Innovations in Data and Schema

The authors develop RadGraph to overcome specific limitations in previous datasets and schemas. The RadGraph schema defines four types of entities: Anatomy, Observation: Definitely Present, Observation: Uncertain, and Observation: Definitely Absent. Relations among these entities are categorized into three types: Suggestive Of, Located At, and Modify, delivering a balance of simplicity and clinically relevant information coverage. This schema is refined through feedback from board-certified radiologists, ensuring it is both clinically meaningful and annotation-efficient.

The dataset itself is meticulously annotated, and the results are gathered from collaborations between Stanford University, VinBrain, and other institutions. It includes a development dataset derived from the MIMIC-CXR dataset, test datasets from both MIMIC-CXR and CheXpert datasets, and a large inference dataset comprising radiology reports with automatic annotations from the RadGraph Benchmark model.

Performance and Benchmarking

The RadGraph Benchmark model, utilizing advanced deep learning techniques, notably achieves a micro F1 score of 0.82/0.73 for relation extraction tasks on the MIMIC-CXR and CheXpert datasets, respectively. These results affirm the model's capability in extracting clinically significant relations and demonstrate its potential applicability across different institutional datasets.

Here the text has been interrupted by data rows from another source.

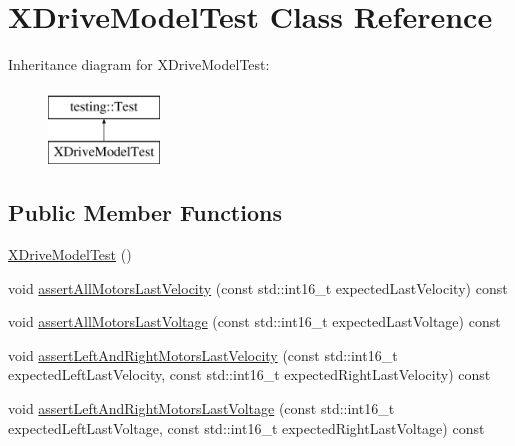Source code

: \hypertarget{classXDriveModelTest}{}\section{X\+Drive\+Model\+Test Class Reference}
\label{classXDriveModelTest}
Inheritance diagram for X\+Drive\+Model\+Test\+:\begin{figure}[H]
\begin{center}
\leavevmode
\includegraphics[height=2.000000cm]{classXDriveModelTest}
\end{center}
\end{figure}
\subsection*{Public Member Functions}
\begin{DoxyCompactItemize}
\item 
\mbox{\hyperlink{classXDriveModelTest_a0d14f77c90990bc3be6aa40e0a08e9fd}{X\+Drive\+Model\+Test}} ()
\item 
void \mbox{\hyperlink{classXDriveModelTest_a7b9d3f3d5b3ca0d4ad3041b3e8920b6a}{assert\+All\+Motors\+Last\+Velocity}} (const std\+::int16\+\_\+t expected\+Last\+Velocity) const
\item 
void \mbox{\hyperlink{classXDriveModelTest_a0e380979e1134286d9e6130281d6c71c}{assert\+All\+Motors\+Last\+Voltage}} (const std\+::int16\+\_\+t expected\+Last\+Voltage) const
\item 
void \mbox{\hyperlink{classXDriveModelTest_a87e74a03685959d1202f0915db5c6a4c}{assert\+Left\+And\+Right\+Motors\+Last\+Velocity}} (const std\+::int16\+\_\+t expected\+Left\+Last\+Velocity, const std\+::int16\+\_\+t expected\+Right\+Last\+Velocity) const
\item 
void \mbox{\hyperlink{classXDriveModelTest_a5730ad7149a9e5f09e38f281ee5e6e3e}{assert\+Left\+And\+Right\+Motors\+Last\+Voltage}} (const std\+::int16\+\_\+t expected\+Left\+Last\+Voltage, const std\+::int16\+\_\+t expected\+Right\+Last\+Voltage) const
\end{DoxyCompactItemize}

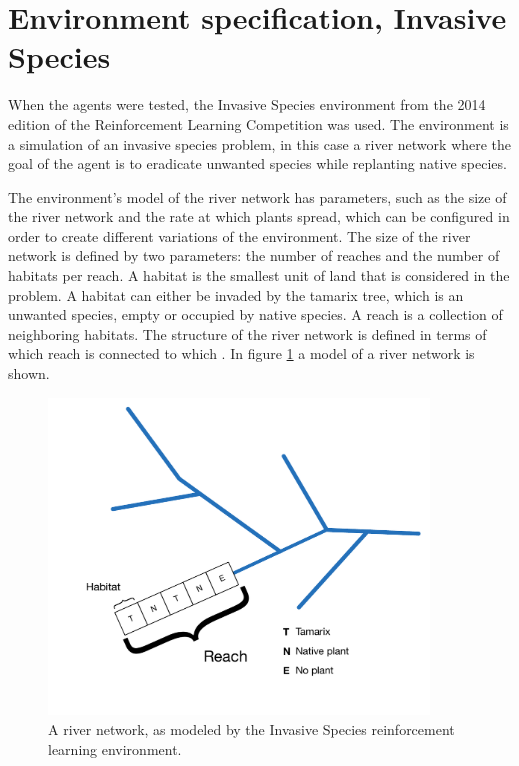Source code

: \section{Environment specification, Invasive Species}
\label{sec:experiment_env}

When the agents were tested, the Invasive Species environment from the 2014 edition of
the Reinforcement Learning Competition was used. The environment is a
simulation of an invasive species problem, in this case a river network where the goal of the agent is to eradicate unwanted species
while replanting native species. 

The environment's model of the river network has parameters, such as the size
of the river network and the rate at which plants spread, which can be
configured in order to create different variations of the environment.  The
size of the river network is defined by two parameters: the number of reaches
and the number of habitats per reach. A habitat is the smallest unit of land
that is considered in the problem. A habitat can either be invaded by the
tamarix tree, which is an unwanted species, empty or occupied by native species. A
reach is a collection of neighboring habitats. The structure of the river
network is defined in terms of which reach is connected to which
\parencite{invasiveSpecis2014:Online}. In figure \ref{fig:river} a model of a
river network is shown.

\begin{figure}[ht]
\centering
\includegraphics[width=0.9\textwidth]{images/river_network.pdf}
\caption{A river network, as modeled by the Invasive Species reinforcement learning environment.}
\label{fig:river}
\end{figure}

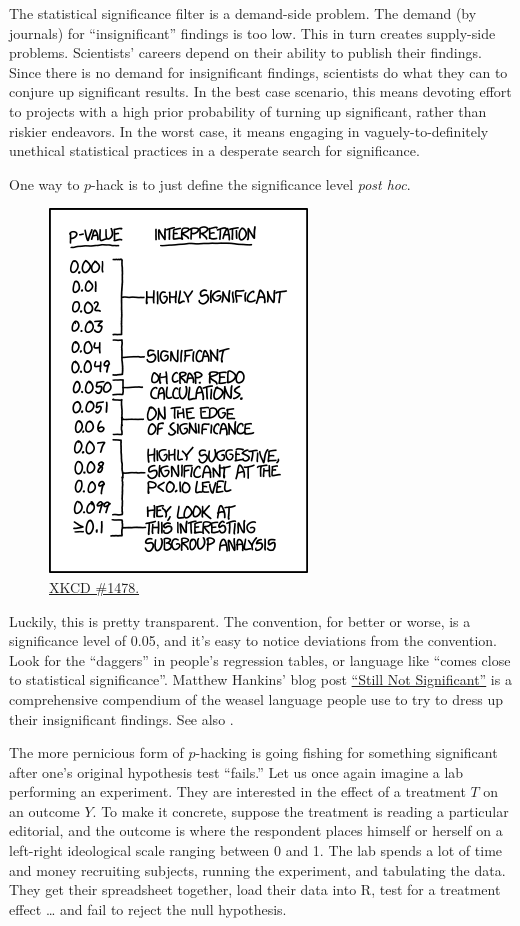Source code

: \documentclass[
  12pt,
  oneside,openany]{book}
\begin{document}
The statistical significance filter is a demand-side problem. The demand (by journals) for ``insignificant'' findings is too low. This in turn creates supply-side problems. Scientists' careers depend on their ability to publish their findings. Since there is no demand for insignificant findings, scientists do what they can to conjure up significant results. In the best case scenario, this means devoting effort to projects with a high prior probability of turning up significant, rather than riskier endeavors. In the worst case, it means engaging in vaguely-to-definitely unethical statistical practices in a desperate search for significance.

One way to \(p\)-hack is to just define the significance level \emph{post hoc}.

\begin{figure}
\centering
\includegraphics{p_values.png}
\caption{\href{https://xkcd.com/1478/}{XKCD \#1478.}}
\end{figure}

Luckily, this is pretty transparent. The convention, for better or worse, is a significance level of 0.05, and it's easy to notice deviations from the convention. Look for the ``daggers'' in people's regression tables, or language like ``comes close to statistical significance''. Matthew Hankins' blog post \href{https://mchankins.wordpress.com/2013/04/21/still-not-significant-2/}{``Still Not Significant''} is a comprehensive compendium of the weasel language people use to try to dress up their insignificant findings. See also \citet{pritschet2016marginally}.

The more pernicious form of \(p\)-hacking is going fishing for something significant after one's original hypothesis test ``fails.'' Let us once again imagine a lab performing an experiment. They are interested in the effect of a treatment \(T\) on an outcome \(Y\). To make it concrete, suppose the treatment is reading a particular editorial, and the outcome is where the respondent places himself or herself on a left-right ideological scale ranging between 0 and 1. The lab spends a lot of time and money recruiting subjects, running the experiment, and tabulating the data. They get their spreadsheet together, load their data into R, test for a treatment effect \ldots{} and fail to reject the null hypothesis.
\end{document}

Additionally, inter-radiologist agreement measurements validate the robustness of the schema and annotations, with Cohen's Kappa indicating high agreement, particularly on the MIMIC-CXR subset.

Implications and Future Directions

RadGraph holds substantial promise for advancing NLP applications in the clinical domain, particularly within radiology. The development of such a dataset can propel future research in multi-modal learning, linking structured report data with imaging. This integration promises enhancements in AI-driven diagnostic systems and the automation of clinical documentation processes.

Moreover, the release of the RadGraph dataset under a flexible license supports wide-ranging academic use, potentially catalyzing innovation in medical NLP and computer vision tasks. As AI systems integrate more seamlessly into healthcare, datasets like RadGraph will be instrumental in refining model accuracy and expanding their operational scope.

Ethical Considerations and Limitations

The incorporation of ethical considerations—such as de-identifying patient records following HIPAA standards and acknowledging potential demographic biases—is notable. These practices underscore the researchers' awareness of privacy and equity in AI development. However, limitations persist, notably the schema's focus on chest X-rays, potentially limiting generalizability across diverse radiological contexts and patient demographics. Moreover, future iterations may explore augmenting the schema to incorporate richer contextual elements present in the clinical narrative.

In conclusion, RadGraph significantly contributes to structuring radiological text data and sets a robust foundation for subsequent developments in automated information extraction and multi-modal learning in healthcare. This work represents a crucial step in bridging the gap between unstructured clinical notes and structured data amenable to AI analysis, facilitating more effective and scalable healthcare solutions.